TASK DETAILS: Look below for the line with "4. Successfully Ran", then give it again exactly, along with every line that comes after it, the final line included.

RECORDS SHOWN:
BEGIN

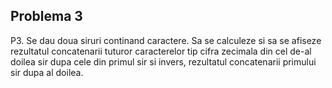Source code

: ## Problema 3

P3. Se dau doua siruri continand caractere. Sa se calculeze si sa se afiseze rezultatul 
concatenarii tuturor caracterelor tip cifra zecimala din cel de-al doilea sir dupa cele 
din primul sir si invers, rezultatul concatenarii primului sir dupa al doilea.
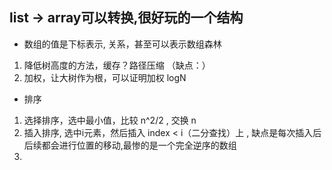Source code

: 
## list -> array可以转换,很好玩的一个结构

* 数组的值是下标表示, 关系，甚至可以表示数组森林
1. 降低树高度的方法，缓存？路径压缩 （缺点：）
2. 加权，让大树作为根，可以证明加权 logN


* 排序
1. 选择排序，选中最小值，比较 n^2/2 , 交换 n 
2. 插入排序, 选中i元素，然后插入 index < i（二分查找）上 , 缺点是每次插入后后续都会进行位置的移动,最惨的是一个完全逆序的数组
3. 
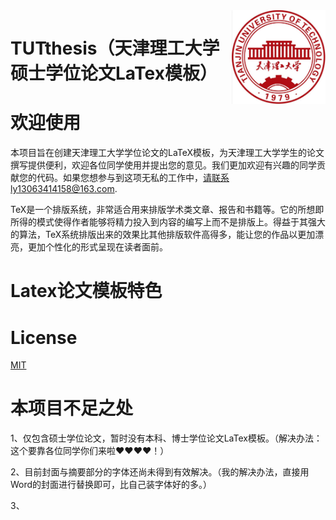 <img src="TUT_LOGO.jpg" align="right" width="150"/>



# TUTthesis（天津理工大学硕士学位论文LaTex模板）

# 欢迎使用

本项目旨在创建天津理工大学学位论文的LaTeX模板，为天津理工大学学生的论文撰写提供便利，欢迎各位同学使用并提出您的意见。我们更加欢迎有兴趣的同学贡献您的代码。如果您想参与到这项无私的工作中，请联系ly13063414158@163.com.



TeX是一个排版系统，非常适合用来排版学术类文章、报告和书籍等。它的所想即所得的模式使得作者能够将精力投入到内容的编写上而不是排版上。得益于其强大的算法，TeX系统排版出来的效果比其他排版软件高得多，能让您的作品以更加漂亮，更加个性化的形式呈现在读者面前。


# Latex论文模板特色



# License
[MIT](https://github.com/LuYang-2023/TUTthesis/edit/main/LICENSE)


# 本项目不足之处


1、仅包含硕士学位论文，暂时没有本科、博士学位论文LaTex模板。（解决办法：这个要靠各位同学你们来啦❤️❤️❤️❤️！）


2、目前封面与摘要部分的字体还尚未得到有效解决。（我的解决办法，直接用Word的封面进行替换即可，比自己装字体好的多。）


3、

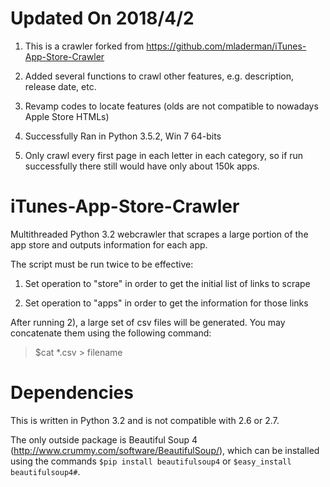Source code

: Updated On 2018/4/2
========================
1. This is a crawler forked from https://github.com/mladerman/iTunes-App-Store-Crawler

2. Added several functions to crawl other features, e.g. description, release date, etc.

3. Revamp codes to locate features (olds are not compatible to nowadays Apple Store HTMLs)

4. Successfully Ran in Python 3.5.2, Win 7 64-bits

5. Only crawl every first page in each letter in each category, so if run successfully there still would have only about 150k apps.

iTunes-App-Store-Crawler
========================

Multithreaded Python 3.2 webcrawler that scrapes a large portion of the app store and outputs information for each app.

The script must be run twice to be effective:

1) Set operation to "store" in order to get the initial list of links to scrape

2) Set operation to "apps" in order to get the information for those links

After running 2), a large set of csv files will be generated. You may concatenate them using the following command:

>$cat *.csv > filename

Dependencies
========================
This is written in Python 3.2 and is not compatible with 2.6 or 2.7.

The only outside package is Beautiful Soup 4 (http://www.crummy.com/software/BeautifulSoup/), which can be installed using the commands `$pip install beautifulsoup4` or `$easy_install beautifulsoup4#`.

END

ANSWER SPACE:
4. Successfully Ran in Python 3.5.2, Win 7 64-bits

5. Only crawl every first page in each letter in each category, so if run successfully there still would have only about 150k apps.

iTunes-App-Store-Crawler
========================

Multithreaded Python 3.2 webcrawler that scrapes a large portion of the app store and outputs information for each app.

The script must be run twice to be effective:

1) Set operation to "store" in order to get the initial list of links to scrape

2) Set operation to "apps" in order to get the information for those links

After running 2), a large set of csv files will be generated. You may concatenate them using the following command:

>$cat *.csv > filename

Dependencies
========================
This is written in Python 3.2 and is not compatible with 2.6 or 2.7.

The only outside package is Beautiful Soup 4 (http://www.crummy.com/software/BeautifulSoup/), which can be installed using the commands `$pip install beautifulsoup4` or `$easy_install beautifulsoup4#`.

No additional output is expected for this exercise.